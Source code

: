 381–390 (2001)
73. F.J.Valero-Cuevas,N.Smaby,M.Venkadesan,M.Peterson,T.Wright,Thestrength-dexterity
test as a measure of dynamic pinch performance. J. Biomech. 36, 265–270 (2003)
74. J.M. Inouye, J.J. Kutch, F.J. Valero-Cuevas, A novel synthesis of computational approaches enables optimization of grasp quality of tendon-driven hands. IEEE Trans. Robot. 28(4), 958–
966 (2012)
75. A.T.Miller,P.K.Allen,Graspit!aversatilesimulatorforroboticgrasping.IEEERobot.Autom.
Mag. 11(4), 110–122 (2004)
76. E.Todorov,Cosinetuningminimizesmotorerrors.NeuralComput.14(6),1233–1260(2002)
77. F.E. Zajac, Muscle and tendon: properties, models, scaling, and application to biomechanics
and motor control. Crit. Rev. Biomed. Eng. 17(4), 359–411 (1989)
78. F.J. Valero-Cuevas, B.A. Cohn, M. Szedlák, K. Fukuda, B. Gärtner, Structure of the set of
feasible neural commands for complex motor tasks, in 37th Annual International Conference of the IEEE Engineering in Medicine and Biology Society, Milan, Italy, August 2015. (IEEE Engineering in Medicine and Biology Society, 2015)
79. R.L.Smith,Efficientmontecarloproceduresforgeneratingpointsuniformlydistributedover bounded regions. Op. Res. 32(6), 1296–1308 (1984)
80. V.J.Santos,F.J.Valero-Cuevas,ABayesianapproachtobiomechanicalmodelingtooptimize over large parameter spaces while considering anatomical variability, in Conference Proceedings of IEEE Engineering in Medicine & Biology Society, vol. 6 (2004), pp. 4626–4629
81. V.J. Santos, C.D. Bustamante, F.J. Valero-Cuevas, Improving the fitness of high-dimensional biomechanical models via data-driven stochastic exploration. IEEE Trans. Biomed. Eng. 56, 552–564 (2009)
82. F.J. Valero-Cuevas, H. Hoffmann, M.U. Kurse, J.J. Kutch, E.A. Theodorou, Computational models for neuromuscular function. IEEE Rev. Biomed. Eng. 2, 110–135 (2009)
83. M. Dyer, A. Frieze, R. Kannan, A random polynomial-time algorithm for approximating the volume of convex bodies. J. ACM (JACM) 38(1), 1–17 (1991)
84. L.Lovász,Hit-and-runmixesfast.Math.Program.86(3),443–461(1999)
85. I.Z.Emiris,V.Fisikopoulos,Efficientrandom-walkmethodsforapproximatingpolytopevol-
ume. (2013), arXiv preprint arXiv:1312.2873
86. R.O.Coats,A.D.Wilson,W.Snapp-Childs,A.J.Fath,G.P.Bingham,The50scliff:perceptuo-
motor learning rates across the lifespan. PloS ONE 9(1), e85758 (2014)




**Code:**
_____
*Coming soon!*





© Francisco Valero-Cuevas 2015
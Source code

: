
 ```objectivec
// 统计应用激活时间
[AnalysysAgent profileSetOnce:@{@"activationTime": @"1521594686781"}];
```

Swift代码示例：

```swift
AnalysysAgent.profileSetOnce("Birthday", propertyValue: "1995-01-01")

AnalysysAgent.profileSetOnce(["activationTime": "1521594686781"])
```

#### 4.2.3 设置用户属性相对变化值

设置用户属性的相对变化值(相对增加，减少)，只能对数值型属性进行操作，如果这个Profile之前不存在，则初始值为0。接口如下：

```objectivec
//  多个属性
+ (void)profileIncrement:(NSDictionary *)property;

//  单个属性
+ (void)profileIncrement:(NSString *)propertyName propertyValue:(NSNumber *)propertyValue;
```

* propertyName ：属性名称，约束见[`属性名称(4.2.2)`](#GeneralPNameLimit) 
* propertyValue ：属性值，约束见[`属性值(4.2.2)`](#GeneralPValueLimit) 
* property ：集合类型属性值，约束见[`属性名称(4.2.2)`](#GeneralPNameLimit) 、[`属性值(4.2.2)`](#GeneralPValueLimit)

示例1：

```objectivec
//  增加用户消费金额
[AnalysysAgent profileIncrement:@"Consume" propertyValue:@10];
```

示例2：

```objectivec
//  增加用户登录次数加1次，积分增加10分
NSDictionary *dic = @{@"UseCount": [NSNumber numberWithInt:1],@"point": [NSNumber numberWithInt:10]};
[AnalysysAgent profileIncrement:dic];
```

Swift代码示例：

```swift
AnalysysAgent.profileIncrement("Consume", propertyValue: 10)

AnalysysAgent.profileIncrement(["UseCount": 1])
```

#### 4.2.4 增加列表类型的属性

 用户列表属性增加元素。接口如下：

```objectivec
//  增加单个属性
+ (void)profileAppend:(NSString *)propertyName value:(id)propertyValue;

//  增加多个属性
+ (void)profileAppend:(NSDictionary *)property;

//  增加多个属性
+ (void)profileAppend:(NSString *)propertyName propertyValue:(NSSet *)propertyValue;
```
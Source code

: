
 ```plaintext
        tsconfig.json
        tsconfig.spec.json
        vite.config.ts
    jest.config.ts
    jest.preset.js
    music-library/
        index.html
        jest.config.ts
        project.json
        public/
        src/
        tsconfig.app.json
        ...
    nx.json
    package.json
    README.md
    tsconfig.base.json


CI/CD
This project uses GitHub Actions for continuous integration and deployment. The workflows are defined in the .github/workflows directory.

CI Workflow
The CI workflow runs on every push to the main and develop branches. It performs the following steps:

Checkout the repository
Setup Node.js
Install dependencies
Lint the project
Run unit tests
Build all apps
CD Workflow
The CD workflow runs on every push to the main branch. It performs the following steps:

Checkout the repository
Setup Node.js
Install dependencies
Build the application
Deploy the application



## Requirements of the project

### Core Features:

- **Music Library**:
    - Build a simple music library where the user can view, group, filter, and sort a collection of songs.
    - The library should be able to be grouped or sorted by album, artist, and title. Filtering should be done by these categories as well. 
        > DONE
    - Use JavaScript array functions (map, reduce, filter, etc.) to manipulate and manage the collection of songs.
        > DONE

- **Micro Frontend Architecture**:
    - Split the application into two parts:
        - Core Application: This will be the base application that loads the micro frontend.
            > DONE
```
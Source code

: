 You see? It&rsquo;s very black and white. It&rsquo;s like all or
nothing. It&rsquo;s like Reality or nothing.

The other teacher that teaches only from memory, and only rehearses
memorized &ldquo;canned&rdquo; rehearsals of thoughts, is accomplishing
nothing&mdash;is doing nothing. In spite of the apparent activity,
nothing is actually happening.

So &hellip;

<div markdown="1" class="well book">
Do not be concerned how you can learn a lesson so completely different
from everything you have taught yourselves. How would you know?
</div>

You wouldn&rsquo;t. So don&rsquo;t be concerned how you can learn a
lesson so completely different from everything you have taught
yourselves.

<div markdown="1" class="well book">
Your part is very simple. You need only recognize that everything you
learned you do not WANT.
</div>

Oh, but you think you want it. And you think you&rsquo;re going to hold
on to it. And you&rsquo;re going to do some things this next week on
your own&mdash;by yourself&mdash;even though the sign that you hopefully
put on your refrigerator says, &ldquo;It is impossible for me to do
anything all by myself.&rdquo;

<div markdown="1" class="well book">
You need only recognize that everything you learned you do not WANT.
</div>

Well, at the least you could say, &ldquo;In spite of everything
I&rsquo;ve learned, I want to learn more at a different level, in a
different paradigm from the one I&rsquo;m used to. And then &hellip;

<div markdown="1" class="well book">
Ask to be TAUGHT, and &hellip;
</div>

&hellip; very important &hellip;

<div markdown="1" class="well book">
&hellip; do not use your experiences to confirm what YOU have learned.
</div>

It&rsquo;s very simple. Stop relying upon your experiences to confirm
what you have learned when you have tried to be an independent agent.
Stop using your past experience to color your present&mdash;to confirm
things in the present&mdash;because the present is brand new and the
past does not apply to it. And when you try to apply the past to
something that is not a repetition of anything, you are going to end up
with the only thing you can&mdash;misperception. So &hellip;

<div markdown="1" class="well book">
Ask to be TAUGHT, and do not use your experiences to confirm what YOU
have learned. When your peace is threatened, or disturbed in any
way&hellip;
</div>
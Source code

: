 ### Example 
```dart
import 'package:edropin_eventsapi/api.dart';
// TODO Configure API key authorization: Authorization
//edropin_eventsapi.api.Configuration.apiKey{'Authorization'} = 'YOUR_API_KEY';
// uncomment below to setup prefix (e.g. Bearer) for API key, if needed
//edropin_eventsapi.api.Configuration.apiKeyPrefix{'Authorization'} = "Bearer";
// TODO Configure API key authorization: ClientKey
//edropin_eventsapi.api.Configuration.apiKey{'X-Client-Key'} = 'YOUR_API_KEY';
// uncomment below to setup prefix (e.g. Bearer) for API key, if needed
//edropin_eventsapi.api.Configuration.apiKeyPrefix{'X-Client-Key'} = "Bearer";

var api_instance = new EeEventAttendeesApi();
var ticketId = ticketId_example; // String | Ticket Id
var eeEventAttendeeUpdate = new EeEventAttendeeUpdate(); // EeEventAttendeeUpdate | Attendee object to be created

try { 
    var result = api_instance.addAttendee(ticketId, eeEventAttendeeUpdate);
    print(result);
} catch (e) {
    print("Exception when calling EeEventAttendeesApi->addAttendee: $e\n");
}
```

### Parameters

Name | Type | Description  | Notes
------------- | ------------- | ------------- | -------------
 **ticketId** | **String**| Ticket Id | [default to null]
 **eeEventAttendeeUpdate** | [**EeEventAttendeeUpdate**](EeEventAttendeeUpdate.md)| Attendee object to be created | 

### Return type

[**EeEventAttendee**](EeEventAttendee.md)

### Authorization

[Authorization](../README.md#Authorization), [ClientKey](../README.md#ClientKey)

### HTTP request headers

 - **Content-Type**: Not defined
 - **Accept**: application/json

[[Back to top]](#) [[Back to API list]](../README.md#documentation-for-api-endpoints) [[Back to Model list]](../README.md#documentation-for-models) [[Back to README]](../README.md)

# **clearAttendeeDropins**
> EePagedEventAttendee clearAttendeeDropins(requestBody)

▬▬▬

** Aim of the exercise **
The expected answer is a copy of every line in the entries that holds the word "result".

** Answer to this exercise **
    var result = api_instance.addAttendee(ticketId, eeEventAttendeeUpdate);
    print(result);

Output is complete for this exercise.